You are viewing a plain text version of this content. The canonical link for it is here.
Posted to user@spark.apache.org by Chen Jin <ka...@gmail.com> on 2014/01/26 01:28:02 UTC

how to set SPARK_WORKER_INSTANCES and SPARK_WORKER_CORES otpimally

Hi all,

>From spark document, we can set the number of workers by
SPARK_WORKER_INSTANCES and the max number of cores that worker can
take by using SPARK_WORKER_CORES, if I have 5 8-core machine, which
one would perform better between
(a)
   SPARK_WORKER_INSTANCES = 8
   SPARK_WORKER_CORES = 1

and
(b)
   SPARK_WORKER_INSTANCES = 1
   SPARK_WORKER_CORES = 8

(a) gives us 40 workers with each core per worker (b) gives 8 workers
while each worker has eight cores.
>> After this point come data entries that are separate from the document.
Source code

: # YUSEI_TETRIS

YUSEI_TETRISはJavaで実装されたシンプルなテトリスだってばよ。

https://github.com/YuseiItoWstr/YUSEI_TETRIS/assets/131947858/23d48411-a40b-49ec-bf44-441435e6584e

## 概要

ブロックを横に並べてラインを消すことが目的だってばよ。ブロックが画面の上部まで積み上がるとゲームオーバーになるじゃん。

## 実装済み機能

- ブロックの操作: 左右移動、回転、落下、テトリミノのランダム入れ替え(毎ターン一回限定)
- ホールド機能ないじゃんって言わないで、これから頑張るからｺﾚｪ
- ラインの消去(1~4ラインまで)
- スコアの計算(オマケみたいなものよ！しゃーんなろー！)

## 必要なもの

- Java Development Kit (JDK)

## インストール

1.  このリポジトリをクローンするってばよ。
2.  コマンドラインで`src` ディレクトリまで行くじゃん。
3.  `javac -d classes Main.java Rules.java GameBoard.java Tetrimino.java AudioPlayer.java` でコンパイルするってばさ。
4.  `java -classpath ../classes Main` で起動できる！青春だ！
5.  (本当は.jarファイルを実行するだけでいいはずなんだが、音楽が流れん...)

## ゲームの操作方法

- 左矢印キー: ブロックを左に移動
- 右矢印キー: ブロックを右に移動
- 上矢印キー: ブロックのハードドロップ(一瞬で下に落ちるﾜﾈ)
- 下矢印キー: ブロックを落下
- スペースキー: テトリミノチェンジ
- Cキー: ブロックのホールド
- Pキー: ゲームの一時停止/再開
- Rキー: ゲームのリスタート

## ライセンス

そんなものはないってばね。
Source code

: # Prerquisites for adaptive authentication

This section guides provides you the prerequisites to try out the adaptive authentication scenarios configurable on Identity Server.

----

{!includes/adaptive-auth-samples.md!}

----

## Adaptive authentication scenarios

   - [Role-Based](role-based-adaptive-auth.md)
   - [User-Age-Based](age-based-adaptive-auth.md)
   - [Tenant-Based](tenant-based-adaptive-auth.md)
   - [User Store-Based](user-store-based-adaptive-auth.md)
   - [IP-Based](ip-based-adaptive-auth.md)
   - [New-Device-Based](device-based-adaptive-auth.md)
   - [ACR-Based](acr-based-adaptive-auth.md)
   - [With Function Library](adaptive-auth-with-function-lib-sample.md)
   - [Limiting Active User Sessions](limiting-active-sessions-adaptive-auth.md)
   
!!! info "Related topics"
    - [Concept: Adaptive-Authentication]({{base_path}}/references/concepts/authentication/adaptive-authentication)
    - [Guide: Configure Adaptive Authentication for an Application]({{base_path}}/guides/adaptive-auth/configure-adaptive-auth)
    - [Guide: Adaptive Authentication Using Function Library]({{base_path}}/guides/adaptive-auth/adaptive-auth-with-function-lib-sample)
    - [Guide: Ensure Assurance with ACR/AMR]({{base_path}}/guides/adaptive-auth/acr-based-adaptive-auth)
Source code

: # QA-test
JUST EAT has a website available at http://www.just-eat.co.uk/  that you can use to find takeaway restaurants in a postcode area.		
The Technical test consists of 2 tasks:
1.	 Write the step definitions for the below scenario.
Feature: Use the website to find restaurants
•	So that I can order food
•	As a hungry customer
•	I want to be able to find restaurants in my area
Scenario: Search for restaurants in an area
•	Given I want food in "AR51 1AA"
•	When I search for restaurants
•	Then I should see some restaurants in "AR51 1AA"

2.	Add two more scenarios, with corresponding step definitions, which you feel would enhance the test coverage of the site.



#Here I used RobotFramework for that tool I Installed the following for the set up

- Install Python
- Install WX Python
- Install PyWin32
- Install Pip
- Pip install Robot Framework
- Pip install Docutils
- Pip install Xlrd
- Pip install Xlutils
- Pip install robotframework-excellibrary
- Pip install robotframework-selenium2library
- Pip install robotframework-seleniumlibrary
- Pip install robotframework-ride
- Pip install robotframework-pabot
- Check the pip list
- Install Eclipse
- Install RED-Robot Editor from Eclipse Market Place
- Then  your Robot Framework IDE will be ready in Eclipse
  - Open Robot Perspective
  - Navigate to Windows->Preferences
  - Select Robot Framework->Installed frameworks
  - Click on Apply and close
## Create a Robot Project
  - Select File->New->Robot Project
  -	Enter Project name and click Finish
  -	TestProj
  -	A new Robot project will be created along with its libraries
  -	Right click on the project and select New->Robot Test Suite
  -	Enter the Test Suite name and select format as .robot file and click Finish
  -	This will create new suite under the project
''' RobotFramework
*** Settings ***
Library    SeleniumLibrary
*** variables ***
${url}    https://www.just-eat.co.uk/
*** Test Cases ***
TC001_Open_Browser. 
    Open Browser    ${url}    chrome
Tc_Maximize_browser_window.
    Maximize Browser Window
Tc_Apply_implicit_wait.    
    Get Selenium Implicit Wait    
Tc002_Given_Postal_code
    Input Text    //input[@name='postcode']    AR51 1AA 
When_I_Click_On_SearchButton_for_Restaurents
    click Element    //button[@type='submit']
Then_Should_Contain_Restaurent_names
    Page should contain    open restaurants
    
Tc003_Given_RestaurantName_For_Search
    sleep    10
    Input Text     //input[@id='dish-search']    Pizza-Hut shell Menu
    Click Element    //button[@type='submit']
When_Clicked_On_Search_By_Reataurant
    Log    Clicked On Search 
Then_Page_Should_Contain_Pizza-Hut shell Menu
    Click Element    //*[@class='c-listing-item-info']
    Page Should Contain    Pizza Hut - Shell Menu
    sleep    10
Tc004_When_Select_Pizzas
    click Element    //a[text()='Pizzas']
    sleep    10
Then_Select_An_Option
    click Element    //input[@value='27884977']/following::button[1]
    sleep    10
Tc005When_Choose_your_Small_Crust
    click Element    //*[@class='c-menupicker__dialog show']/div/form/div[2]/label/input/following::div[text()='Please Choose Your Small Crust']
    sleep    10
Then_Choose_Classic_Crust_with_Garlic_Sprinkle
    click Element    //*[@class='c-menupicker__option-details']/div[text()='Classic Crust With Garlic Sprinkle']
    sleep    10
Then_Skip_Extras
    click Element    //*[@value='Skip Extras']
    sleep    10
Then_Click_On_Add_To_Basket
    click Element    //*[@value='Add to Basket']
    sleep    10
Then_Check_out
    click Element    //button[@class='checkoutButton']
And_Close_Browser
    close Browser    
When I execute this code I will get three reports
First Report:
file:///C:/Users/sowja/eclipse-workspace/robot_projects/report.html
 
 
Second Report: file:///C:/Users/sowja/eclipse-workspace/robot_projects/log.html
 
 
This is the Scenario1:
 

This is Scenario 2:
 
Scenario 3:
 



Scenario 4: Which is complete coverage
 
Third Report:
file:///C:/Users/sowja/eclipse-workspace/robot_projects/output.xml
Any advice on which better would
lead to better performance?

Thanks a lot,

-chen

Re: how to set SPARK_WORKER_INSTANCES and SPARK_WORKER_CORES otpimally

Posted by Chen Jin <ka...@gmail.com>.
Hi Ankit,

Thanks for detailed explanation. Since my cluster has 5 machines each
of which has 8 cores and 48g memory, I was meant to say for the entire
cluster:

(a) gives us 40 workers with each core per worker (b) gives 5 workers
while each worker has eight cores.

A follow-up question, since each machine has 48g memory,

(a)
   SPARK_WORKER_INSTANCES = 8
   SPARK_WORKER_CORES = 1
   SPARK_WORKER_MEMORY = 6g

(b)
   SPARK_WORKER_INSTANCES = 1
   SPARK_WORKER_CORES = 8
   SPARK_WORKER_MEMORY = 48g

Will (a) setting help consume large dataset, while as you said each
machine has 8 JVMs now?

Thanks a lot,

-chen

On Sun, Jan 26, 2014 at 1:53 AM, Archit Thakur
<ar...@gmail.com> wrote:
> Chen, The first one will launch 8 single threaded JVM's and the 2nd one will
> launch 1 8-threaded JVM.
> Performance depends on your data: If your data size is too small to be
> processed, 2nd one is better because of the launching time of 8 JVM's in
> first case. Also, if you have broadcasted anything, it'll have to that for 8
> machines.
> However, if you have quite big data to be processed, 1st one is better
> because i. In this case you can ignore the launching time of JVM. and ii.
> You'll now have 8 times memory available for processing.
> Assumption made: All machines are equipped with same memory/computing power.
>
>
> """(a) gives us 40 workers with each core per worker (b) gives 8 workers
> while each worker has eight cores. Any advice on which better would
> lead to better performance?"""
>
> No, (a) gives u 8 workers with each core per worker (b) gives 1 worker
>
> while each worker has eight cores.
>
> Let me know, if any doubts.
>
> Thanks and Regards,
> Archit Thakur.
>
>
>
> On Sun, Jan 26, 2014 at 5:58 AM, Chen Jin <ka...@gmail.com> wrote:
>>
>> Hi all,
>>
>> From spark document, we can set the number of workers by
>> SPARK_WORKER_INSTANCES and the max number of cores that worker can
>> take by using SPARK_WORKER_CORES, if I have 5 8-core machine, which
>> one would perform better between
>> (a)
>>    SPARK_WORKER_INSTANCES = 8
>>    SPARK_WORKER_CORES = 1
>>
>> and
>> (b)
>>    SPARK_WORKER_INSTANCES = 1
>>    SPARK_WORKER_CORES = 8
>>
>> (a) gives us 40 workers with each core per worker (b) gives 8 workers
>> while each worker has eight cores. Any advice on which better would
>> lead to better performance?
>>
>> Thanks a lot,
>>
>> -chen
>
>

Re: how to set SPARK_WORKER_INSTANCES and SPARK_WORKER_CORES otpimally

Posted by Archit Thakur <ar...@gmail.com>.
Chen, The first one will launch 8 single threaded JVM's and the 2nd one
will launch 1 8-threaded JVM.
Performance depends on your data: If your data size is too small to be
processed, 2nd one is better because of the launching time of 8 JVM's in
first case. Also, if you have broadcasted anything, it'll have to that for
8 machines.
However, if you have quite big data to be processed, 1st one is better
because i. In this case you can ignore the launching time of JVM. and ii.
You'll now have 8 times memory available for processing.
Assumption made: All machines are equipped with same memory/computing power.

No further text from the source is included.